As with the previous two days this week, Europe is getting the blame for the “risk-off” trade.
  • Spain is on the verge of nationalizing one of its big banks; yields on Spanish 10-year debt have crested 6%.
  • The European Union and International Monetary Fund are making noises about not releasing the next round of bailout money for Greece as long as Greek politicians continue to make noises about rejecting the bailout terms
  • Italy’s prime minister has issued a plea for European leaders “to go beyond the rigid focus on budget discipline demanded by Berlin,” as a Reuters dispatch put it
With today’s developments, Spain has crept back into the top 10 among the most likely default candidates, as judged by the credit default swap market…

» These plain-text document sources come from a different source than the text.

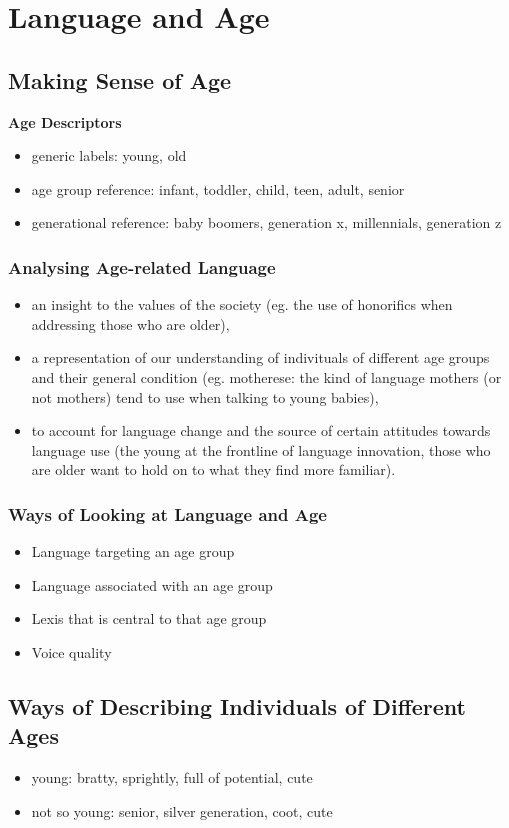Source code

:\documentclass[../main.tex]{subfiles}
\begin{document}
\section{Language and Age}

\subsection{Making Sense of Age}
\textbf{Age Descriptors} \begin{itemize}
	\item generic labels: young, old
	\item age group reference: infant, toddler, child, teen, adult, senior
	\item generational reference: baby boomers, generation x, millennials, generation z
\end{itemize}

\subsubsection{Analysing Age-related Language}
\begin{itemize}
	\item an insight to the values of the society (eg. the use of honorifics when addressing those who are older),
	\item a representation of our understanding of indivituals of different age groups and their general condition (eg. motherese: the kind of language mothers (or not mothers) tend to use when talking to young babies),
	\item to account for language change and the source of certain attitudes towards language use (the young at the frontline of language innovation, those who are older want to hold on to what they find more familiar). 
\end{itemize}

\subsubsection{Ways of Looking at Language and Age}
\begin{itemize}
	\item Language targeting an age group
	\item Language associated with an age group
	\item Lexis that is central to that age group
	\item Voice quality
\end{itemize}

\subsection{Ways of Describing Individuals of Different Ages}
\begin{itemize}
	\item young: bratty, sprightly, full of potential, cute
	\item not so young: senior, silver generation, coot, cute
\end{itemize}
\end{document}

Yes, Illinois is a higher risk than Spain; this is the first time we’ve seen a U.S. state back in the top 10 for months. The Prairie State still has $9 billion in unpaid bills, despite jacking up the state income tax last year by 66%.
http://5minforecast.agorafinancial.com/ditching-the-dollar/

Wednesday, May 9, 2012

Yes, Um, Your Gold Please...

From the Writers at Agora Financial...(with a twist of sarcasim)


There he goes again.

“A decent productive asset will kill an unproductive asset,” said Warren Buffett yesterday on CNBC.
The “unproductive asset,” as if you hadn’t guessed, is gold — which is once again in Buffett’s sights.
“When we took over Berkshire,” he prattled as Becky Quick looked on worshipfully, “Berkshire was selling at $15 a share and gold was selling at $20 an ounce. And gold is now $1,600 and Berkshire is $120,000.”
Ah, the old selective time frame trick. Almost makes us wonder if someone slipped the Oracle this piece of Addison’s from The Daily Reckoning — complete with the following chart…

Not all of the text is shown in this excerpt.